Q1143316492 By Q1143316492 schedule Updated 6/4/2026

name: skill-evaluator description: 'Evaluate and iterate on agent skills using a lightweight test-case + baseline comparison workflow. Use when the user wants to test a skill, compare two versions of a skill, score a skill''s outputs, track skill quality over time, design test cases for a skill, or investigate why a skill regressed. Works fully manually — no external dependencies beyond VS Code Copilot and markdown/JSON files.'

Skill Evaluator

A zero-dependency workflow for evaluating VS Code Copilot skills. Adapted from Anthropic's skill-creator — same ideas, no Python / CLI / browser required.

When to use

  • Testing a newly created or modified skill
  • Comparing version A vs version B of the same skill (regression check)
  • Tracking skill quality across iterations
  • Investigating why a skill regressed
  • Designing test cases for a skill (see references/test-case-design.md)
  • Optimizing a skill's description for trigger accuracy (see references/description-optimization.md)

Core loop

draft / edit skill
   ↓
run test cases  (with-skill + baseline, ideally 3 runs each for variance)
   ↓
grade outputs  (separate "grader" view — see references/grader.md)
   ↓
write iteration report  (evals/history/<date>-<version>.md)
   ↓
diff vs previous report — regressions? fixes? flakiness changes?
   ↓
improve skill, repeat

Manual but structured. The structure is what separates this from "just try it a few times".

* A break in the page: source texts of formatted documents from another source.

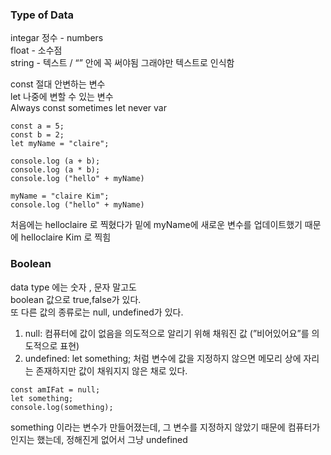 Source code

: ### Type of Data
integar 정수 - numbers   
float - 소수점   
string - 텍스트 / “” 안에 꼭 써야됨 그래야만 텍스트로 인식함

const 절대 안변하는 변수   
let 나중에 변할 수 있는 변수   
Always const sometimes let never var

```
const a = 5;
const b = 2;
let myName = "claire";

console.log (a + b);
console.log (a * b);
console.log ("hello" + myName)

myName = "claire Kim";
console.log ("hello" + myName)
```
처음에는 helloclaire 로 찍혔다가 밑에 myName에 새로운 변수를 업데이트했기 때문에 helloclaire Kim 로 찍힘

### Boolean
data type 에는 숫자 , 문자 말고도   
boolean 값으로 true,false가 있다.   
또 다른 값의 종류로는 null, undefined가 있다.   
1. null: 컴퓨터에 값이 없음을 의도적으로 알리기 위해 채워진 값 (”비어있어요”를 의도적으로 표현)   
2. undefined: let something; 처럼 변수에 값을 지정하지 않으면 메모리 상에 자리는 존재하지만 값이 채워지지 않은 채로 있다.

```
const amIFat = null;
let something;
console.log(something);
```
something 이라는 변수가 만들어졌는데, 그 변수를 지정하지 않았기 때문에 컴퓨터가 인지는 했는데, 정해진게 없어서 그냥 undefined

Layout per skill being evaluated

.github/skills/<skill-name>/
├── SKILL.md
└── evals/
    ├── test-cases.json         # Test case definitions (assets/test-cases.template.json)
    ├── baselines/              # Known-good outputs for diffing (optional)
    │   └── tc-001-expected.md
    ├── runs/                   # Raw outputs, organized by iteration
    │   ├── iteration-1/
    │   │   ├── _skill-snapshot/      # SKILL.md as it was for this iteration
    │   │   ├── tc-001/
    │   │   │   ├── with_skill/
    │   │   │   │   ├── run-1/  (output.md, transcript.md)
    │   │   │   │   ├── run-2/
    │   │   │   │   └── run-3/
    │   │   │   └── without_skill/    # or old_skill/ when improving an existing skill
    │   │   └── benchmark.json        # iteration-level aggregate
    │   └── iteration-2/
    └── history/                # One report per iteration
        ├── 2026-06-04-v1.0.md
        └── 2026-06-05-v1.1.md

See references/iteration-workflow.md for full directory rationale.

Procedure

1. Load or create test cases

Read references/test-case-design.md before designing cases — bad cases give false confidence and are the single biggest cause of useless evaluations.

Use the schema in references/schemas.md (template at templates/test-case-template.json).

If evals/test-cases.json doesn't exist:

  • Ask the user for 2–3 realistic prompts they would actually type
  • For each, write 3–5 concrete expected behaviors (checkable statements — not "looks good")
  • Start small. Grow from real bugs, not imagined edge cases

If it exists, confirm with the user whether to use it as-is or extend it.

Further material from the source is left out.